_Exercise goal:_ All of the data below should be printed again word for word, pictures excluded.

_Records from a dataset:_
·····
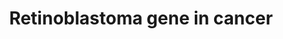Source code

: ---
annotations:
- id: PW:0000013
  parent: disease pathway
  type: Pathway Ontology
  value: disease pathway
- id: PW:0000605
  parent: disease pathway
  type: Pathway Ontology
  value: cancer pathway
- id: DOID:162
  parent: disease of cellular proliferation
  type: Disease Ontology
  value: cancer
authors:
- JYoungren
- MaintBot
- Mkutmon
- Egonw
- Evelo
- Khanspers
- Lindarieswijk
- AlexanderPico
- Fehrhart
- Finterly
- Eweitz
citedin:
- link: PMC9015122
- link: PMC8751594
- link: PMC8405074
- link: PMC8263939
- link: PMC7470419
- link: PMC6993862
- link: PMC6961668
- link: PMC5698002
- link: PMC5085087
communities:
- CPTAC
- Diseases
description: Describes the role of retinoblastoma (RB) gene in cancer.  Proteins on
  this pathway have targeted assays available via the [https://assays.cancer.gov/available_assays?wp_id=WP2446
  CPTAC Assay Portal]
last-edited: 2021-05-08
ndex: dfe8d348-8b64-11eb-9e72-0ac135e8bacf
organisms:
- Homo sapiens
redirect_from:
- /index.php/Pathway:WP2446
- /instance/WP2446
revision: null
schema-jsonld:
- '@context': https://schema.org/
  '@id': https://wikipathways.github.io/pathways/WP2446.html
  '@type': Dataset
  creator:
    '@type': Organization
    name: WikiPathways
  description: Describes the role of retinoblastoma (RB) gene in cancer.  Proteins
    on this pathway have targeted assays available via the [https://assays.cancer.gov/available_assays?wp_id=WP2446
    CPTAC Assay Portal]
  keywords:
  - ABL1
  - ANLN
  - BARD1
  - CCDC6
  - CCNA2
  - CCNB1
  - CCNB2
  - CCND1
  - CCND3
  - CCNE1
  - CCNE2
  - CDC25A
  - CDC25B
  - CDC45
  - CDC7
  - CDK1
  - CDK2
  - CDK4
  - CDK6
  - CDKN1A
  - CDKN1B
  - CDT1
  - CHEK1
  - DCK
  - DHFR
  - DNA damage response, signal transduction  resulting in induction of apoptosis
  - DNA repair
  - DNA replication
  - DNA replication checkpoint
  - DNMT1
  - E2F1
  - E2F2
  - E2F3
  - FAF1
  - FANCG
  - G1/S transition of mitotic cell cycle
  - G2/M transition of mitotic cell cycle
  - H2AFZ
  - HDAC1
  - HLTF
  - HMGB1
  - HMGB2
  - JNK cascade
  - KIF4A
  - M/G1 transition of mitotic cell cycle
  - MAP kinase activity
  - MAPK13
  - MCM3
  - MCM4
  - MCM6
  - MCM7
  - MDM2
  - MIR21
  - MIR29B1
  - MIR29B2
  - MSH6
  - MYC
  - NPAT
  - ORC1
  - PCNA
  - PLK4
  - POLA1
  - POLD3
  - POLE
  - POLE2
  - PRIM1
  - PRKDC
  - PRMT2
  - RABIF
  - RAF1
  - RB1
  - RBBP4
  - RBBP7
  - RBP1
  - RFC3
  - RFC4
  - RFC5
  - RPA1
  - RPA2
  - RPA3
  - RRM1
  - RRM2
  - SAP30
  - SIN3A
  - SKP2
  - SMARCA2
  - SMC1A
  - SMC2
  - SMC3
  - STMN1
  - SUV39H1
  - TFDP1
  - TFDP2
  - TOP2A
  - TP53
  - TTK
  - TYMS
  - WEE1
  - ZNF655
  - cell cycle checkpoint
  - growth factor activity
  - histone H3-K9 methylation
  - mitotic cell cycle
  - mitotic spindle organization
  - regulation of cyclin-dependent protein kinase activity
  license: CC0
  name: Retinoblastoma gene in cancer
seo: CreativeWork
title: Retinoblastoma gene in cancer
wpid: WP2446
---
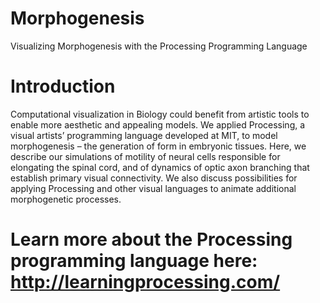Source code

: # Morphogenesis
Visualizing Morphogenesis with the Processing Programming Language

# Introduction
Computational visualization in Biology could benefit from artistic tools to enable more
aesthetic and appealing models. We applied Processing, a visual artists’ programming language 
developed at MIT, to model morphogenesis – the generation of form in embryonic tissues. Here, 
we describe our simulations of motility of neural cells responsible for elongating the spinal cord, 
and of dynamics of optic axon branching that establish primary visual connectivity. We also 
discuss possibilities for applying Processing and other visual languages to animate additional 
morphogenetic processes.

# Learn more about the Processing programming language here: http://learningprocessing.com/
·····
_Solution to the exercise:_
Source code

: ---
annotations:
- id: PW:0000013
  parent: disease pathway
  type: Pathway Ontology
  value: disease pathway
- id: PW:0000605
  parent: disease pathway
  type: Pathway Ontology
  value: cancer pathway
- id: DOID:162
  parent: disease of cellular proliferation
  type: Disease Ontology
  value: cancer
authors:
- JYoungren
- MaintBot
- Mkutmon
- Egonw
- Evelo
- Khanspers
- Lindarieswijk
- AlexanderPico
- Fehrhart
- Finterly
- Eweitz
citedin:
- link: PMC9015122
- link: PMC8751594
- link: PMC8405074
- link: PMC8263939
- link: PMC7470419
- link: PMC6993862
- link: PMC6961668
- link: PMC5698002
- link: PMC5085087
communities:
- CPTAC
- Diseases
description: Describes the role of retinoblastoma (RB) gene in cancer.  Proteins on
  this pathway have targeted assays available via the [https://assays.cancer.gov/available_assays?wp_id=WP2446
  CPTAC Assay Portal]
last-edited: 2021-05-08
ndex: dfe8d348-8b64-11eb-9e72-0ac135e8bacf
organisms:
- Homo sapiens
redirect_from:
- /index.php/Pathway:WP2446
- /instance/WP2446
revision: null
schema-jsonld:
- '@context': https://schema.org/
  '@id': https://wikipathways.github.io/pathways/WP2446.html
  '@type': Dataset
  creator:
    '@type': Organization
    name: WikiPathways
  description: Describes the role of retinoblastoma (RB) gene in cancer.  Proteins
    on this pathway have targeted assays available via the [https://assays.cancer.gov/available_assays?wp_id=WP2446
    CPTAC Assay Portal]
  keywords:
  - ABL1
  - ANLN
  - BARD1
  - CCDC6
  - CCNA2
  - CCNB1
  - CCNB2
  - CCND1
  - CCND3
  - CCNE1
  - CCNE2
  - CDC25A
  - CDC25B
  - CDC45
  - CDC7
  - CDK1
  - CDK2
  - CDK4
  - CDK6
  - CDKN1A
  - CDKN1B
  - CDT1
  - CHEK1
  - DCK
  - DHFR
  - DNA damage response, signal transduction  resulting in induction of apoptosis
  - DNA repair
  - DNA replication
  - DNA replication checkpoint
  - DNMT1
  - E2F1
  - E2F2
  - E2F3
  - FAF1
  - FANCG
  - G1/S transition of mitotic cell cycle
  - G2/M transition of mitotic cell cycle
  - H2AFZ
  - HDAC1
  - HLTF
  - HMGB1
  - HMGB2
  - JNK cascade
  - KIF4A
  - M/G1 transition of mitotic cell cycle
  - MAP kinase activity
  - MAPK13
  - MCM3
  - MCM4
  - MCM6
  - MCM7
  - MDM2
  - MIR21
  - MIR29B1
  - MIR29B2
  - MSH6
  - MYC
  - NPAT
  - ORC1
  - PCNA
  - PLK4
  - POLA1
  - POLD3
  - POLE
  - POLE2
  - PRIM1
  - PRKDC
  - PRMT2
  - RABIF
  - RAF1
  - RB1
  - RBBP4
  - RBBP7
  - RBP1
  - RFC3
  - RFC4
  - RFC5
  - RPA1
  - RPA2
  - RPA3
  - RRM1
  - RRM2
  - SAP30
  - SIN3A
  - SKP2
  - SMARCA2
  - SMC1A
  - SMC2
  - SMC3
  - STMN1
  - SUV39H1
  - TFDP1
  - TFDP2
  - TOP2A
  - TP53
  - TTK
  - TYMS
  - WEE1
  - ZNF655
  - cell cycle checkpoint
  - growth factor activity
  - histone H3-K9 methylation
  - mitotic cell cycle
  - mitotic spindle organization
  - regulation of cyclin-dependent protein kinase activity
  license: CC0
  name: Retinoblastoma gene in cancer
seo: CreativeWork
title: Retinoblastoma gene in cancer
wpid: WP2446
---
Source code

: # Morphogenesis
Visualizing Morphogenesis with the Processing Programming Language

# Introduction
Computational visualization in Biology could benefit from artistic tools to enable more
aesthetic and appealing models. We applied Processing, a visual artists’ programming language 
developed at MIT, to model morphogenesis – the generation of form in embryonic tissues. Here, 
we describe our simulations of motility of neural cells responsible for elongating the spinal cord, 
and of dynamics of optic axon branching that establish primary visual connectivity. We also 
discuss possibilities for applying Processing and other visual languages to animate additional 
morphogenetic processes.

# Learn more about the Processing programming language here: http://learningprocessing.com/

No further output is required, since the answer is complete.